0:02:00.3 Dr. Beth Harris: And that’s what we have here.
0:02:00.9 Dr. Ashley Holland: This is a recreation of a mural in an ancient Hopi settlement called Awatovi, that existed from around the 1200 to 1700 time period. And then in the 1930s, the Peabody Museum undertakes an excavation that reveals this kiva mural that is fairly intact.
0:02:23.5 Dr. Beth Harris: That mural gets recreated by another Native American artist.
0:02:28.5 Dr. Ashley Holland: It gets recreated by Hopi artist Fred Kabotie.
0:02:31.9 Dr. Beth Harris: So we’re not sure exactly what the source is for Velarde; whether it was the original mural, a photograph of that, or the recreation by Kabotie.

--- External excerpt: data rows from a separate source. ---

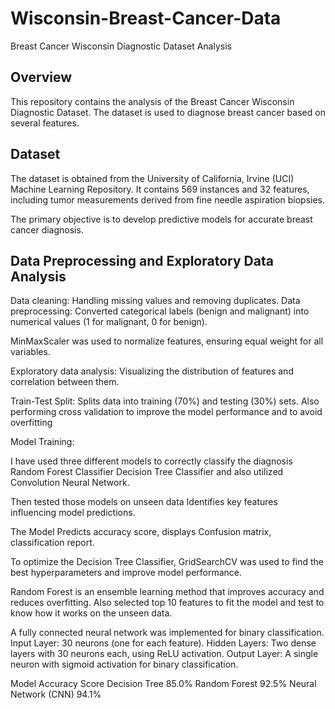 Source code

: # Wisconsin-Breast-Cancer-Data

Breast Cancer Wisconsin Diagnostic Dataset Analysis


Overview
-----------
This repository contains the analysis of the Breast Cancer Wisconsin Diagnostic Dataset. The dataset is used to diagnose breast cancer based on several features.

Dataset
---------
The dataset is obtained from the University of California, Irvine (UCI) Machine Learning Repository.
It contains 569 instances and 32 features, including tumor measurements derived from fine needle aspiration biopsies.

The primary objective is to develop predictive models for accurate breast cancer diagnosis.

Data Preprocessing and Exploratory Data Analysis
---------
Data cleaning: Handling missing values and removing duplicates.
Data preprocessing: Converted categorical labels (benign and malignant) into numerical values (1 for malignant, 0 for benign).

MinMaxScaler was used to normalize features, ensuring equal weight for all variables.

Exploratory data analysis: Visualizing the distribution of features and correlation between them.



Train-Test Split: Splits data into training (70%) and testing (30%) sets. Also performing cross validation to improve the model performance and to avoid overfitting

Model Training:

I have used three different models to correctly classify the diagnosis Random Forest Classifier Decision Tree Classifier and also utilized Convolution Neural Network. 

Then tested those models on unseen data Identifies key features influencing model predictions.

The Model Predicts accuracy score, displays Confusion matrix, classification report.

To optimize the Decision Tree Classifier, GridSearchCV was used to find the best hyperparameters and improve model performance.

Random Forest is an ensemble learning method that improves accuracy and reduces overfitting. Also selected top 10 features to fit the model and test  to know how it works on the unseen data.

A fully connected neural network was implemented for binary classification.
Input Layer: 30 neurons (one for each feature).
Hidden Layers: Two dense layers with 30 neurons each, using ReLU activation.
Output Layer: A single neuron with sigmoid activation for binary classification.


Model	        Accuracy Score
Decision Tree		85.0%
Random Forest		92.5%
Neural Network (CNN)	94.1%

0:02:41.6 Dr. Ashley Holland: So Dorothy Dunn is given credit for the Flat Style. But once you start to realize that this imagery comes from a mural that would have been created at some point from 1200 to 1700 by Hopi people, there are also Indigenous origins of that style. And I think this is such a great example of that combination between Dorothy Dunn’s influence, as well as Indigenous influence.
0:03:10.4 Dr. Beth Harris: And then Velarde building on that.
0:03:15.7 Dr. Ashley Holland: Dunn teaches her to mix her own mineral pigments. So from the very beginning, Pablita Velarde is known as being an incredible paint maker. She creates these natural pigments, and they are just the perfect source to create the work that we see here.
0:03:31.9 Dr. Beth Harris: One figure doesn’t seem quite human. The figure has no feet.
0:03:35.9 Dr. Ashley Holland: No feet, no facial features, outside of the symbols that are on the rounded face with these very exaggerated ear-like structures. They hold a water jug, they have a staff. They are seemingly emerging from the ground. There are these stylized, corn-like images coming out of that ground as well. So this is probably an abundance spirit figure that is there to help with a good harvest.
0:04:04.1 Dr. Beth Harris: And then the figure on the right, who we see in profile, who holds a parrot, and whose bent knees give the suggestion of movement.
0:04:14.6 Dr. Ashley Holland: This is probably a human figure that would be part of a larger ceremony within the kiva.
0:04:18.2 Dr. Beth Harris: And behind that figure, we see a set of steps.
0:04:21.1 Dr. Ashley Holland: These are called kiva steps. These denote the kiva as a sacred space. It’s really important to note that if you look at the original kiva imagery, this is almost copied exactly in many ways. And there are stylized components that speak to an ancient aesthetic, but also a very 20th-century aesthetic. Velarde, even though she wasn’t trained as a potter and wasn’t able to have that matrilineal passing down of pottery, she was a painter. And her daughter, Helen Hardin, was a painter. And Helen’s daughter, Margarete Bagshaw, was a painter. So that becomes a part of their family legacy, this passing on of the use of painting as a culturally significant art form.